Сейчас он увидел в этой картине то, чего не замечал в ней раньше и что, может быть, было не осознано самим художником и тем более гениально изображено. Он обратил внимание на спину блудного сына, на его неуместно, ввиду могучей и тихой религиозности момента всепрощения и раскаяния, на его неуместно выпирающий, плотоядно оттопыренный зад, выпирающий не только из грубой бродяжьей одежды, но и тайно выпирающий из самого религиозного момента, как бы свидетельствующий о затаившемся вероломстве стареющего кутилы. Эту же догадку подтверждали его сильные ноги; чересчур размашисто разбросанные, чересчур наглядно коленопреклоненные, они, эти ноги, намекали на возможность, получив прощение и доступ в родной дом, отхапать там чего-нибудь поприличней и дать драпака к своим древним собутыльникам, если тогда были бутылки, или к сокувшинникам, если бутылок не было.
И дело не в том, что сын вообще не испытывал чувства раскаяния, пав перед отцом на колени, а в том, что это чувство было недостаточно сильным, оно не сумело пронзить его насквозь, оно застряло в складках живота, в его оттопыренном плотоядном заде, который мгновениями хотелось пнуть, до того ясно он выдавал затаившееся шарлатанство блудного сына.
И тем глубже чувствовал Сергей фигуру отца, его как бы ослепшие от горя и тоски по сыну опущенные глаза и, соответственно опущенным слепым глазам, робко щупающую сына руку, и наклон головы, и тайную печаль всего облика, как бы заключающую в себе понимание того, что сын опять может уйти, но это сын его, вот он здесь, можно трогать его рукой, можно принимать его слабое раскаяние и утолять, утолять до самого дна жажду усталой души в примирении.

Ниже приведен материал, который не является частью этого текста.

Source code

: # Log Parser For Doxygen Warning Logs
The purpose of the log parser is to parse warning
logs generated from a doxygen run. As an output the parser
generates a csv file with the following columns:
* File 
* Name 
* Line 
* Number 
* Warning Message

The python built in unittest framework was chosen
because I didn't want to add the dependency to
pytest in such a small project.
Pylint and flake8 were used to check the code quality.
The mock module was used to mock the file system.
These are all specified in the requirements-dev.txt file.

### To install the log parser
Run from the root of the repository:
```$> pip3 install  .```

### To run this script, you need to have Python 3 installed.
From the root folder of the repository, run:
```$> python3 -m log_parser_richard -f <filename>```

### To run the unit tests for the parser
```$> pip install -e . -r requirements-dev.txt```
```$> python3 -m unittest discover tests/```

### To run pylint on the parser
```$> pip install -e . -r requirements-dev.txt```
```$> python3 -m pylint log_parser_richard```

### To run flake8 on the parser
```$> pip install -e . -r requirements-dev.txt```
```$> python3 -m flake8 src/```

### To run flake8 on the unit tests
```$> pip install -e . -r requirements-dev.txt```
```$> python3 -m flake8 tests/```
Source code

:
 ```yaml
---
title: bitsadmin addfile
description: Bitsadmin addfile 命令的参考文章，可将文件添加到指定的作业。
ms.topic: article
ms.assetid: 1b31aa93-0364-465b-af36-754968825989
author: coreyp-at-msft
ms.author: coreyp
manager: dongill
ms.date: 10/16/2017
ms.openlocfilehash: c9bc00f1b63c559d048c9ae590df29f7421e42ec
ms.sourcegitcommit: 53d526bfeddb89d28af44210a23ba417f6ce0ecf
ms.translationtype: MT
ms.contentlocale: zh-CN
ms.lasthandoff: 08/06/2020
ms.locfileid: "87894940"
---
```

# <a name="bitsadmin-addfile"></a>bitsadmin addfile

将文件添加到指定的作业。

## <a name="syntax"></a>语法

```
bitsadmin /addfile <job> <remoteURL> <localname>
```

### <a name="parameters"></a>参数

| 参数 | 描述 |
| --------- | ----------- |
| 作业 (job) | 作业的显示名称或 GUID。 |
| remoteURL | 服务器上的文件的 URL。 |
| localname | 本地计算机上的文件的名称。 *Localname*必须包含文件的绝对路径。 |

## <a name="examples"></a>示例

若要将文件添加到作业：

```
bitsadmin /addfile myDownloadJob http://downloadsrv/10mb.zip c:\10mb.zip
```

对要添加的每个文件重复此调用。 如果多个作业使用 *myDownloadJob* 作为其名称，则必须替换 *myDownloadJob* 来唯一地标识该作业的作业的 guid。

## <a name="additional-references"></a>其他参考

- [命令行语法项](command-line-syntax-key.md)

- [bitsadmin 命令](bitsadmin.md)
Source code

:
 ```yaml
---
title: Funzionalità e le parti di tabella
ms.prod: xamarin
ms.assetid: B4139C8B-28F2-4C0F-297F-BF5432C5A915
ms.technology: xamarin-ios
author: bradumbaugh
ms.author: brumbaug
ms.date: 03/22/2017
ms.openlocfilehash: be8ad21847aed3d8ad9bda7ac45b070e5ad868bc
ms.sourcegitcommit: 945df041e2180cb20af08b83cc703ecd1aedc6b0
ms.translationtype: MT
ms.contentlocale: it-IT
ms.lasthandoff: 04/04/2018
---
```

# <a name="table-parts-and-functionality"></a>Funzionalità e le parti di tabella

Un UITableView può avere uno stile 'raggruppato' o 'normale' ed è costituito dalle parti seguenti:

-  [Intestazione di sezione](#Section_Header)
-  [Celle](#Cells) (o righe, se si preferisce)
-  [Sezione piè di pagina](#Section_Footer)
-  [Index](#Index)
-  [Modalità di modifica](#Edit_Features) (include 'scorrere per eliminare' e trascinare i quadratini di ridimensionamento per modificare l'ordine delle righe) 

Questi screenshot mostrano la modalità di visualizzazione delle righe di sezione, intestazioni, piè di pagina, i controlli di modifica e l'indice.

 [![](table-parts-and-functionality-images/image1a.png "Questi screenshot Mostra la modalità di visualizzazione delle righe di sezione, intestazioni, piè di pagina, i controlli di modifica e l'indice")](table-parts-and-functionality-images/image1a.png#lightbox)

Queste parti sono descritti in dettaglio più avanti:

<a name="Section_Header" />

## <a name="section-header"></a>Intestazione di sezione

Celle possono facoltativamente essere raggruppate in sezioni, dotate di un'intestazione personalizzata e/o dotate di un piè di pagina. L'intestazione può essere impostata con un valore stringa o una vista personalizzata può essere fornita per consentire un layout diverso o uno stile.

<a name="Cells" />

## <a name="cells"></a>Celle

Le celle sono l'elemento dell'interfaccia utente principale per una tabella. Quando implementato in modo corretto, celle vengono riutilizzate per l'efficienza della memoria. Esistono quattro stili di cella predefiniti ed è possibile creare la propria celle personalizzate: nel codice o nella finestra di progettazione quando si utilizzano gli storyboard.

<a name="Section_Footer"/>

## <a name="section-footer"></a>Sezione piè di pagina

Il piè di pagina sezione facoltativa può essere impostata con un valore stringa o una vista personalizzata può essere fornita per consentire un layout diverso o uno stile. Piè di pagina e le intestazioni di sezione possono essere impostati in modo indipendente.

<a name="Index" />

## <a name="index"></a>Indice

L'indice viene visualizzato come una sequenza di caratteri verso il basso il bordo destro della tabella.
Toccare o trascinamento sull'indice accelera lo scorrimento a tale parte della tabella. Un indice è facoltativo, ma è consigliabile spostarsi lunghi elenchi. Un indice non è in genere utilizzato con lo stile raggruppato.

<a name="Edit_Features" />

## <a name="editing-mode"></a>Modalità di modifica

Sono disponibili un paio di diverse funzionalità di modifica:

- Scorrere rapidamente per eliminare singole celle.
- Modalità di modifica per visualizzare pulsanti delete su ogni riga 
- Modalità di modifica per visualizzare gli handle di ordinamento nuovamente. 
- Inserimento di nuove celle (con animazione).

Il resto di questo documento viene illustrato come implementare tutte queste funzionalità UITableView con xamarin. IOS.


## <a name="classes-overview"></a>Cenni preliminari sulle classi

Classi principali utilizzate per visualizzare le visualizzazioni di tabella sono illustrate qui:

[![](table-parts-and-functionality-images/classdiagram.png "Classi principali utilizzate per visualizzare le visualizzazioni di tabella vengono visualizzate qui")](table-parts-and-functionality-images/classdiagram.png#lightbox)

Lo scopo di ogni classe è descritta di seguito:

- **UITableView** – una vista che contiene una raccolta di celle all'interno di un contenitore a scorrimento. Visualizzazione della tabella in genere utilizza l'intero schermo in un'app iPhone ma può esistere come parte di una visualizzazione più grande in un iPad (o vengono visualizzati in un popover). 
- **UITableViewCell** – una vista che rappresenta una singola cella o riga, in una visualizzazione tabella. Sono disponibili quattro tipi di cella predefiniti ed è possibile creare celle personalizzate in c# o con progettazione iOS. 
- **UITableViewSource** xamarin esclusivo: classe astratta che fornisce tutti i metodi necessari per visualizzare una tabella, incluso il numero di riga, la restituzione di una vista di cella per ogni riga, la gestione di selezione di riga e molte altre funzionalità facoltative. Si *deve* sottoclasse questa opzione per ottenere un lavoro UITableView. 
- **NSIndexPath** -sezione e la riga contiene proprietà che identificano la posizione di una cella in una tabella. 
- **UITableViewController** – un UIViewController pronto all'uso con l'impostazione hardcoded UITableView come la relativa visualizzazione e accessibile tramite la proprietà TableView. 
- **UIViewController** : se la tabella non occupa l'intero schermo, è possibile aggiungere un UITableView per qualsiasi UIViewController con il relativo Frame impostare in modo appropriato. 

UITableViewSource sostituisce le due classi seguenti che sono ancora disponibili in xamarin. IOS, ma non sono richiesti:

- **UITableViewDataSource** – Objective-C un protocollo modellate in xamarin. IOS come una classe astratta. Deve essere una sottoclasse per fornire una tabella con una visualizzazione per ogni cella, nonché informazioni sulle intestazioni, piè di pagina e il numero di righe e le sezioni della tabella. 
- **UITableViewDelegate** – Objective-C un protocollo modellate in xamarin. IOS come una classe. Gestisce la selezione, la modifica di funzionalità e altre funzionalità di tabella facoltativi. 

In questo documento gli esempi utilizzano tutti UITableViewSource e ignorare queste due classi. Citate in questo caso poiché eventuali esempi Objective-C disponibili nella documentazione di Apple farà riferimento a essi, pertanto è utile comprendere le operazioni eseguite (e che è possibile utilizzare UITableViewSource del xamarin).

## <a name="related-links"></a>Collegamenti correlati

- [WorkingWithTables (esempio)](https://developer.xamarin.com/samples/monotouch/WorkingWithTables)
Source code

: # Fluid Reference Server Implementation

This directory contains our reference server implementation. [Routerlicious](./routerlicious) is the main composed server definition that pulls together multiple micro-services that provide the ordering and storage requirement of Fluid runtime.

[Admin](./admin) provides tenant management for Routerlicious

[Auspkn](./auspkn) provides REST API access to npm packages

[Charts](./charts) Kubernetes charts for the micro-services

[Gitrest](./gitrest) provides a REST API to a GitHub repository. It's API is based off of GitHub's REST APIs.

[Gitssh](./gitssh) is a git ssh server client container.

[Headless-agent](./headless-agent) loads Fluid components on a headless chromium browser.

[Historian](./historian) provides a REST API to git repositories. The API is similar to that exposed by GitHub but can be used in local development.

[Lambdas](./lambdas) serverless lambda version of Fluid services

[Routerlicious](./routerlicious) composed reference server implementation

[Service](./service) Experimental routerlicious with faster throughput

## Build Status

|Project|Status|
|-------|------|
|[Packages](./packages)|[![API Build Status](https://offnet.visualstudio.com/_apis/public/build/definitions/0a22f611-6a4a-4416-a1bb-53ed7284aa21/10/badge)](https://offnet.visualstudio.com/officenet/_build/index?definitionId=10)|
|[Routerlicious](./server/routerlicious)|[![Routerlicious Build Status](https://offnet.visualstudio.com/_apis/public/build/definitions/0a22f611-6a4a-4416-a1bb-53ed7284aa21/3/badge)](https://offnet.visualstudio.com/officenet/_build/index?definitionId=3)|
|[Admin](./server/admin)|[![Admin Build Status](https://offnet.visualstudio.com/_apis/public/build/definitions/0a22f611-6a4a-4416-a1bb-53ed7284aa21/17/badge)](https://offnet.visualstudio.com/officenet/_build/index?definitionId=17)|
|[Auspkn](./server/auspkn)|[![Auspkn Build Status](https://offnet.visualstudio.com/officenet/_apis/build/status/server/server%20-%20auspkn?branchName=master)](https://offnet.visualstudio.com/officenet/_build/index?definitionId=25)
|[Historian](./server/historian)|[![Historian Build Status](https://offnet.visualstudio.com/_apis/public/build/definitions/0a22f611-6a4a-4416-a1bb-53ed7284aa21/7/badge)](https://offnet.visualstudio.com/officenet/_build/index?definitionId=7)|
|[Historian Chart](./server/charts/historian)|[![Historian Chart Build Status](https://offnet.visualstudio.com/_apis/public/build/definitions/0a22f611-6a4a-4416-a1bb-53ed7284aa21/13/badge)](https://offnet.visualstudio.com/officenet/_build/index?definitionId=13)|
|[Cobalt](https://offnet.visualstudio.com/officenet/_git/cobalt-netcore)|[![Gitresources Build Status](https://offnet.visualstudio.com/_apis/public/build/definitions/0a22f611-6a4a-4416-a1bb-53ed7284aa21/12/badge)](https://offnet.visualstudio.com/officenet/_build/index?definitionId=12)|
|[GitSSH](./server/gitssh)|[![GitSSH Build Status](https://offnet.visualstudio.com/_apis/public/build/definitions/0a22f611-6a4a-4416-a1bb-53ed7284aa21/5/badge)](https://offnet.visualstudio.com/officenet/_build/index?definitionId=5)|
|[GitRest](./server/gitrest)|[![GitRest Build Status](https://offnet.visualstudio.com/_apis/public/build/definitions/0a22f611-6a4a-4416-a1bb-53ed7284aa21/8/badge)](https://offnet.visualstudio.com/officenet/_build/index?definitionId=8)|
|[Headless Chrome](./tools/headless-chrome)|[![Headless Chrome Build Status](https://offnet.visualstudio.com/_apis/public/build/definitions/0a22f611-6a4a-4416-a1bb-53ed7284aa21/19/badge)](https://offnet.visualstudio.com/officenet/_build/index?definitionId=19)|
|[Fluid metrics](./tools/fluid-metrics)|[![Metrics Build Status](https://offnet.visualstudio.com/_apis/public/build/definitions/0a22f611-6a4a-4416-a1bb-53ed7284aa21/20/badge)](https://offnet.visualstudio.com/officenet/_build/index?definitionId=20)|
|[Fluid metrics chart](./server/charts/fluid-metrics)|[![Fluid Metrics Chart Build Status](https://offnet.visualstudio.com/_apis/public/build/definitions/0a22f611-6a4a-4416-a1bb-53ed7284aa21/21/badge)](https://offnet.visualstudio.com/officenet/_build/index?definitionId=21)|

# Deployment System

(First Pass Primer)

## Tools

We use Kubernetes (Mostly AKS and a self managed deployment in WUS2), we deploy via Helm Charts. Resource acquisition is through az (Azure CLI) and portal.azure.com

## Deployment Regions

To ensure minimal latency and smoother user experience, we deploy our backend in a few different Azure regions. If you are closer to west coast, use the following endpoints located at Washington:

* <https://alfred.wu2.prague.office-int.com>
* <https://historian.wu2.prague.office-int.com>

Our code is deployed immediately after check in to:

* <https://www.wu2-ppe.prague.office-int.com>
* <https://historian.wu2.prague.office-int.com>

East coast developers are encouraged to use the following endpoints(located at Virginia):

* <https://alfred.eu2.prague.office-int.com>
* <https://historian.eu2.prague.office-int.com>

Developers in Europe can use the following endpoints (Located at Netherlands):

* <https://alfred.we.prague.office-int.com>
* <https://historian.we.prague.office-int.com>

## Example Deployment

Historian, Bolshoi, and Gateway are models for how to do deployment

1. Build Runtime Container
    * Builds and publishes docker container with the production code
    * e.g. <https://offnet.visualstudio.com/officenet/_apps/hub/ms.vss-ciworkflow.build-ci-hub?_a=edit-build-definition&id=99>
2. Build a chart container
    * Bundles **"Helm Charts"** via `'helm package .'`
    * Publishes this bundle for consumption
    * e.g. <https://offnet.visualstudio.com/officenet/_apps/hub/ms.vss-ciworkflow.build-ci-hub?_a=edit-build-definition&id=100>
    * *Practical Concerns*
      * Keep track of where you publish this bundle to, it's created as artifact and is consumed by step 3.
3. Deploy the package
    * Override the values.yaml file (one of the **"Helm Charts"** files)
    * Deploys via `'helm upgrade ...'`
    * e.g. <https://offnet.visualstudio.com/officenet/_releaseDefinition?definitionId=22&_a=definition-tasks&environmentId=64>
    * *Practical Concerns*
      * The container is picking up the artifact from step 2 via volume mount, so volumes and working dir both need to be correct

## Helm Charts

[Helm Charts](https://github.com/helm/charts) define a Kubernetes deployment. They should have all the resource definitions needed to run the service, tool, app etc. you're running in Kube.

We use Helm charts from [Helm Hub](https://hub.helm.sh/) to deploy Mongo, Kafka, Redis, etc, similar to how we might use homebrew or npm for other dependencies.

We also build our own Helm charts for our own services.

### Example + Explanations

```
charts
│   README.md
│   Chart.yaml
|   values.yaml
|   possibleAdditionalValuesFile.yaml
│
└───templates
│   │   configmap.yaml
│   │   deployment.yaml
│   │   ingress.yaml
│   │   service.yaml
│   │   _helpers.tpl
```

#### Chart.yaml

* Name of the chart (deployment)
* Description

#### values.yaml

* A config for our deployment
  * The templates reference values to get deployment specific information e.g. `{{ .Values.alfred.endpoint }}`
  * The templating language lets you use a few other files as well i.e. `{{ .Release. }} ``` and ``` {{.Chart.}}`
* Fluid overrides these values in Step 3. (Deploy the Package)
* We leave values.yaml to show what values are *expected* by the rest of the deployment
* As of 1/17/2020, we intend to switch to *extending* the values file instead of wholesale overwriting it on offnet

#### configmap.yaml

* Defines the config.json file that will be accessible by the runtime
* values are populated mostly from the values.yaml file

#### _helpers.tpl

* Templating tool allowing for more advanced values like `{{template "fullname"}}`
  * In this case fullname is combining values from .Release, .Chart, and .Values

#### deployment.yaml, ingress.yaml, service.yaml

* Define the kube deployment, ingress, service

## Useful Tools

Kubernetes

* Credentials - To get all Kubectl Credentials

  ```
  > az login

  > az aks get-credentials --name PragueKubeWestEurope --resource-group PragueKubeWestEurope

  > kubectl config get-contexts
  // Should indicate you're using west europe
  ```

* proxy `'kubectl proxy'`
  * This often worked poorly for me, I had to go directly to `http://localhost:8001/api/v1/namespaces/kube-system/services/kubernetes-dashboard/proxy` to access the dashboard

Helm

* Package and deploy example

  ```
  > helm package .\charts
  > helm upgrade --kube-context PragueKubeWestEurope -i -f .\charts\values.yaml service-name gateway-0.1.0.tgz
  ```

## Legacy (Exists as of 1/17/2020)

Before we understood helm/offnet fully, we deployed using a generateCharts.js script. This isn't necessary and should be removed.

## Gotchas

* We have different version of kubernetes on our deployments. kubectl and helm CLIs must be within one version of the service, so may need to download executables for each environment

Сергей долго стоял возле этой картины, чувствуя могучую радиацию замысла художника, всасывающую силу ее магнитного поля, словно от нее действительно исходила какая-то материальная сила. «Если созданное сердцем и мозгом человека, — думал Сергей, — через несколько столетий с такой силой овладевает нами, почему бы не верить в бессмертие души».
Пока он стоял перед картиной Рембрандта, несколько раз подходили экскурсоводы, то с нашими туристами, то с иностранцами, и каждый раз экскурсовод, рассказывая о Рембрандте, почему-то сопоставлял огромную стоимость этой картины с нищенским концом ее автора и похоронами его на кладбище для нищих.
Они так говорили, словно трагедия заключалась в том, что тогдашние ценители его картин не понимали, чего стоит Рембрандт. А трагедия, по мнению Сергея, заключалась в том, что сильные мира сего чувствовали неуправляемость художника законами самосохранения, и это их тревожило, внушало опасение и постоянное желание вывести новый гибрид художника, который умел бы, как Рембрандт, и в то же время был бы управляем, то есть подчинялся законам самосохранения жизни, а не творчества.
Сергей обошел все залы и уже спускался в помещение гардероба, когда вдруг погас свет, и видно было, что погас во всем дворце музея. Подождав, не зажжется ли свет, и не дождавшись его, он стал осторожно спускаться к гардеробу. Внизу, в длинном коридоре с вешалками, за барьерами, творилась тихая паника. Вспыхивали здесь и там спички. Какие-то девочки, явно приехавшие с периферии, окликали друг друга, словно затерявшиеся в лесу грибники.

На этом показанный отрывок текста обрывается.